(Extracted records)
■ ■ ■
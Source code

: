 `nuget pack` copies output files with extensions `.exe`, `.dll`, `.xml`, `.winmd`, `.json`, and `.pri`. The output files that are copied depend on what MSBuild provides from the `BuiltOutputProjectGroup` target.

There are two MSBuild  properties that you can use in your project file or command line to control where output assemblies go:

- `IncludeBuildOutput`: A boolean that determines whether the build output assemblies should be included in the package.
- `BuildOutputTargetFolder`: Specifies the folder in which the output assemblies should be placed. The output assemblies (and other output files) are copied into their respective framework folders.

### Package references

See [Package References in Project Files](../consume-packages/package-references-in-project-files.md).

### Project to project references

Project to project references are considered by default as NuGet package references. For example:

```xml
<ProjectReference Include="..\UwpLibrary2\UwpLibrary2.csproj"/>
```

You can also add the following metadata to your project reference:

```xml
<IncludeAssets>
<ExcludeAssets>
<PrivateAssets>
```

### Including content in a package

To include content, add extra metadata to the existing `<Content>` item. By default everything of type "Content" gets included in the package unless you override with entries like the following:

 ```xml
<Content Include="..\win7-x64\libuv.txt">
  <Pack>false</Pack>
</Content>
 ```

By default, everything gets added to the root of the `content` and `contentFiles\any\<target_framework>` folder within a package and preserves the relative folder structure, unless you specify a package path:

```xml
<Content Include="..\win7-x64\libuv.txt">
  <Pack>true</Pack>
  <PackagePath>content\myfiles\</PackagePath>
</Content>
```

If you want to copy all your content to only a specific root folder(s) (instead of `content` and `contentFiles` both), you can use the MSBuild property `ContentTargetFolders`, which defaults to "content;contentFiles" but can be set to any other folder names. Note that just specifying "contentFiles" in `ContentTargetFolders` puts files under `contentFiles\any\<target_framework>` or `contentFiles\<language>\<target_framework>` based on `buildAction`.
■ ■ ■
Try it: The answer must be the lines from the one containing "You can also" through the last line of the records, written out exactly; please include nothing more.

Exercise answer:
You can also add the following metadata to your project reference:

```xml
<IncludeAssets>
<ExcludeAssets>
<PrivateAssets>
```

### Including content in a package

To include content, add extra metadata to the existing `<Content>` item. By default everything of type "Content" gets included in the package unless you override with entries like the following:

 ```xml
<Content Include="..\win7-x64\libuv.txt">
  <Pack>false</Pack>
</Content>
 ```

By default, everything gets added to the root of the `content` and `contentFiles\any\<target_framework>` folder within a package and preserves the relative folder structure, unless you specify a package path:

```xml
<Content Include="..\win7-x64\libuv.txt">
  <Pack>true</Pack>
  <PackagePath>content\myfiles\</PackagePath>
</Content>
```

If you want to copy all your content to only a specific root folder(s) (instead of `content` and `contentFiles` both), you can use the MSBuild property `ContentTargetFolders`, which defaults to "content;contentFiles" but can be set to any other folder names. Note that just specifying "contentFiles" in `ContentTargetFolders` puts files under `contentFiles\any\<target_framework>` or `contentFiles\<language>\<target_framework>` based on `buildAction`.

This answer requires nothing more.